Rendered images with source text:
========

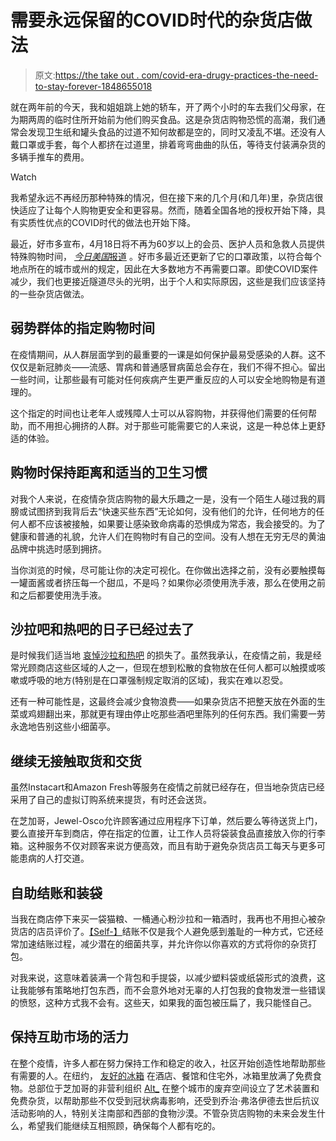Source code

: # 需要永远保留的COVID时代的杂货店做法

> 原文:[https://the take out . com/covid-era-drugy-practices-the-need-to-stay-forever-1848655018](https://thetakeout.com/covid-era-grocery-practices-that-need-to-stay-forever-1848655018)

就在两年前的今天，我和姐姐跳上她的轿车，开了两个小时的车去我们父母家，在为期两周的临时住所开始前为他们购买食品。这是杂货店购物恐慌的高潮，我们通常会发现卫生纸和罐头食品的过道不知何故都是空的，同时又凌乱不堪。还没有人戴口罩或手套，每个人都挤在过道里，排着弯弯曲曲的队伍，等待支付装满杂货的多辆手推车的费用。

Watch

我希望永远不再经历那种特殊的情况，但在接下来的几个月(和几年)里，杂货店很快适应了让每个人购物更安全和更容易。然而，随着全国各地的授权开始下降，具有实质性优点的COVID时代的做法也开始下降。

最近，好市多宣布，4月18日将不再为60岁以上的会员、医护人员和急救人员提供特殊购物时间， [*今日美国*报道](https://www.usatoday.com/story/money/shopping/2022/03/14/costco-senior-hours-2022/7034980001/) 。好市多最近还更新了它的口罩政策，以符合每个地点所在的城市或州的规定，因此在大多数地方不再需要口罩。即使COVID案件减少，我们也更接近隧道尽头的光明，出于个人和实际原因，这些是我们应该坚持的一些杂货店做法。

## **弱势群体的指定购物时间**

在疫情期间，从人群层面学到的最重要的一课是如何保护最易受感染的人群。这不仅仅是新冠肺炎——流感、胃病和普通感冒病菌总会存在，我们不得不担心。留出一些时间，让那些最有可能对任何疾病产生更严重反应的人可以安全地购物是有道理的。

这个指定的时间也让老年人或残障人士可以从容购物，并获得他们需要的任何帮助，而不用担心拥挤的人群。对于那些可能需要它的人来说，这是一种总体上更舒适的体验。

## **购物时保持距离和适当的卫生习惯**

对我个人来说，在疫情杂货店购物的最大乐趣之一是，没有一个陌生人碰过我的肩膀或试图挤到我背后去“快速买些东西”无论如何，没有他们的允许，任何地方的任何人都不应该被接触，如果要让感染致命病毒的恐惧成为常态，我会接受的。为了健康和普通的礼貌，允许人们在购物时有自己的空间。没有人想在无穷无尽的黄油品牌中挑选时感到拥挤。

当你浏览的时候，尽可能让你的决定可视化。在你做出选择之前，没有必要触摸每一罐面酱或者挤压每一个甜瓜，不是吗？如果你必须使用洗手液，那么在使用之前和之后都要使用洗手液。

## 沙拉吧和热吧的日子已经过去了

是时候我们适当地 [哀悼沙拉和热吧](https://thetakeout.com/grocery-store-salad-bars-may-be-going-away-1847306751) 的损失了。虽然我承认，在疫情之前，我是经常光顾商店这些区域的人之一，但现在想到松散的食物放在任何人都可以触摸或咳嗽或呼吸的地方(特别是在口罩强制规定取消的区域)，我实在难以忍受。

还有一种可能性是，这最终会减少食物浪费——如果杂货店不把整天放在外面的生菜或鸡翅翻出来，那就更有理由停止吃那些酒吧里陈列的任何东西。我们需要一劳永逸地告别这些小细菌亭。

## **继续无接触取货和交货**

虽然Instacart和Amazon Fresh等服务在疫情之前就已经存在，但当地杂货店已经采用了自己的虚拟订购系统来提货，有时还会送货。

在芝加哥，Jewel-Osco允许顾客通过应用程序下订单，然后要么等待送货上门，要么直接开车到商店，停在指定的位置，让工作人员将袋装食品直接放入你的行李箱。这种服务不仅对顾客来说方便高效，而且有助于避免杂货店员工每天与更多可能患病的人打交道。

## **自助结账和装袋**

当我在商店停下来买一袋猫粮、一桶通心粉沙拉和一箱酒时，我再也不用担心被杂货店的店员评价了。[【Self-】](https://thetakeout.com/curbside-pickup-online-order-no-candy-impulse-buys-1847465266)结账不仅是我个人避免感到羞耻的一种方式，它还经常加速结账过程，减少潜在的细菌共享，并允许你以你喜欢的方式将你的杂货打包。

对我来说，这意味着装满一个背包和手提袋，以减少塑料袋或纸袋形式的浪费，这让我能够有策略地打包东西，而不会意外地对无辜的人打包我的食物发泄一些错误的愤怒，这种方式我不会有。这些天，如果我的面包被压扁了，我只能怪自己。

## **保持互助市场的活力**

在整个疫情，许多人都在努力保持工作和稳定的收入，社区开始创造性地帮助那些有需要的人。在纽约， [友好的冰箱](https://thetakeout.com/fridge-in-nyc-full-of-free-produce-to-combat-food-insec-1842842447) 在酒店、餐馆和住宅外，冰箱里放满了免费食物。总部位于芝加哥的非营利组织 [Alt_](https://thetakeout.com/chicago-artists-create-free-grocery-installations-1844571269) 在整个城市的废弃空间设立了艺术装置和免费杂货，以帮助那些不仅受到冠状病毒影响，还受到乔治·弗洛伊德去世后抗议活动影响的人，特别关注南部和西部的食物沙漠。不管杂货店购物的未来会发生什么，希望我们能继续互相照顾，确保每个人都有吃的。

========

→ **What to work on**:
The answer must be the lines from the one containing "## **保持互助市场的活力**" through the last line of the records, copied exactly, with nothing else.

→ **Written solution**:
## **保持互助市场的活力**

在整个疫情，许多人都在努力保持工作和稳定的收入，社区开始创造性地帮助那些有需要的人。在纽约， [友好的冰箱](https://thetakeout.com/fridge-in-nyc-full-of-free-produce-to-combat-food-insec-1842842447) 在酒店、餐馆和住宅外，冰箱里放满了免费食物。总部位于芝加哥的非营利组织 [Alt_](https://thetakeout.com/chicago-artists-create-free-grocery-installations-1844571269) 在整个城市的废弃空间设立了艺术装置和免费杂货，以帮助那些不仅受到冠状病毒影响，还受到乔治·弗洛伊德去世后抗议活动影响的人，特别关注南部和西部的食物沙漠。不管杂货店购物的未来会发生什么，希望我们能继续互相照顾，确保每个人都有吃的。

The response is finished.